Fish loss

I also have trouble keeping fish alive. It sucks when you have expensive taste:p and you have $600 fish dying:(.

A good QT is vital to keeping fish alive;). Pro actively treat with prazi, metro, copper, CP and furan 2 .
 
There is certainly more than one way to skin this cat, but I would space my fish out a lot more than that - probably no more than a fish per quarter.

I might even wait months between fish to become accustomed to the new guy.

It also takes time to find fish that I can be beyond-a-shadow-of-a-doubt-sure are worth the hassle and risk of bringing home. It is possible to get lucky quicker, but it would take me typically weeks to zero in on an individual to bring home.
 
I also have trouble keeping fish alive. It sucks when you have expensive taste:p and you have $600 fish dying:(.

A good QT is vital to keeping fish alive;). Pro actively treat with prazi, metro, copper, CP and furan 2 .

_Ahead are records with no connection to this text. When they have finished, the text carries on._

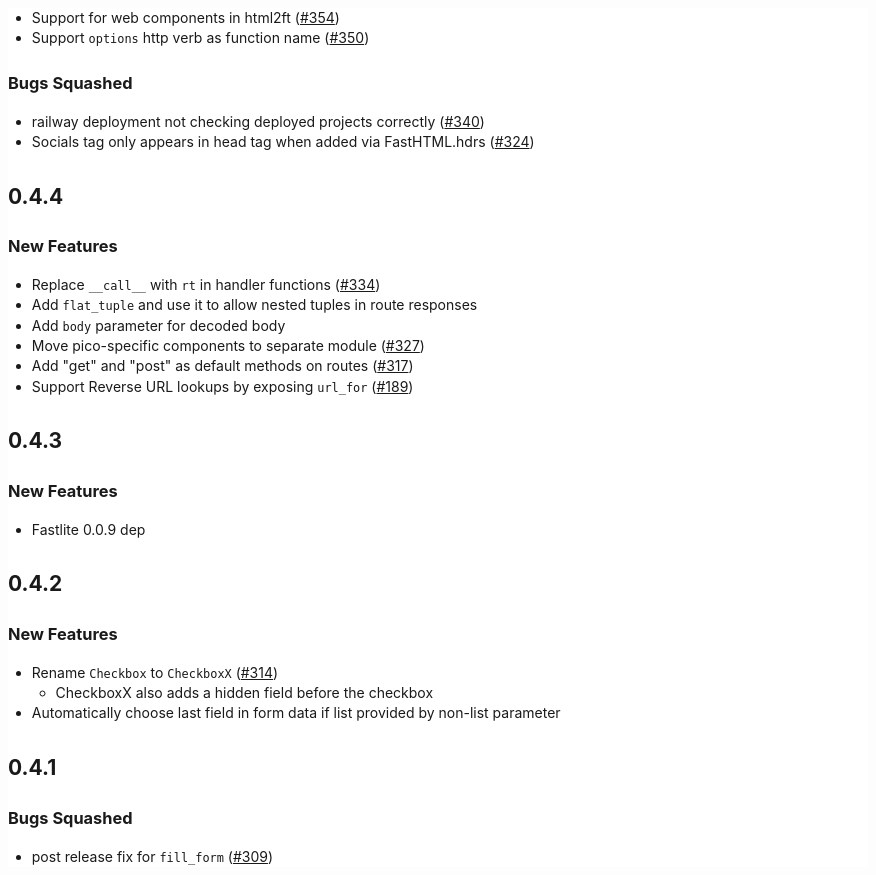 - Support for web components in html2ft ([#354](https://github.com/AnswerDotAI/fasthtml/issues/354))
- Support `options` http verb as function name ([#350](https://github.com/AnswerDotAI/fasthtml/issues/350))

### Bugs Squashed

- railway deployment not checking deployed projects correctly ([#340](https://github.com/AnswerDotAI/fasthtml/issues/340))
- Socials tag only appears in head tag when added via FastHTML.hdrs ([#324](https://github.com/AnswerDotAI/fasthtml/issues/324))


## 0.4.4

### New Features

- Replace `__call__` with `rt` in handler functions ([#334](https://github.com/AnswerDotAI/fasthtml/issues/334))
- Add `flat_tuple` and use it to allow nested tuples in route responses
- Add `body` parameter for decoded body
- Move pico-specific components to separate module ([#327](https://github.com/AnswerDotAI/fasthtml/issues/327))
- Add "get" and "post" as default methods on routes ([#317](https://github.com/AnswerDotAI/fasthtml/issues/317))
- Support Reverse URL lookups by exposing `url_for` ([#189](https://github.com/AnswerDotAI/fasthtml/issues/189))


## 0.4.3

### New Features

- Fastlite 0.0.9 dep


## 0.4.2

### New Features

- Rename `Checkbox` to `CheckboxX` ([#314](https://github.com/AnswerDotAI/fasthtml/issues/314))
  - CheckboxX also adds a hidden field before the checkbox
- Automatically choose last field in form data if list provided by non-list parameter


## 0.4.1

### Bugs Squashed

- post release fix for `fill_form` ([#309](https://github.com/AnswerDotAI/fasthtml/issues/309))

Your fish might be dying from a drug over dose :p
 
Here's a picture I was able to get of my magnificent foxface. Hopefully you can see I noticed today a few dark colorized Dots on him.

20160217_140503.jpg

I do see some dark spots on him, but unfortunately that picture is too fuzzy to make out what they are. He does look stressed. You'll just have to try for a better picture and watch your fish for the symptoms I listed for you. Take note of the ones you see and let us know. We can try to narrow it down for you, but I'm starting to suspect @mcarroll may be right here.
 
I just don't see how I'd keep loosing fish if I added too many too fast. You'd think at some point it would level out and I'd stop loosing fish. Which is why I was leaning towards a disease.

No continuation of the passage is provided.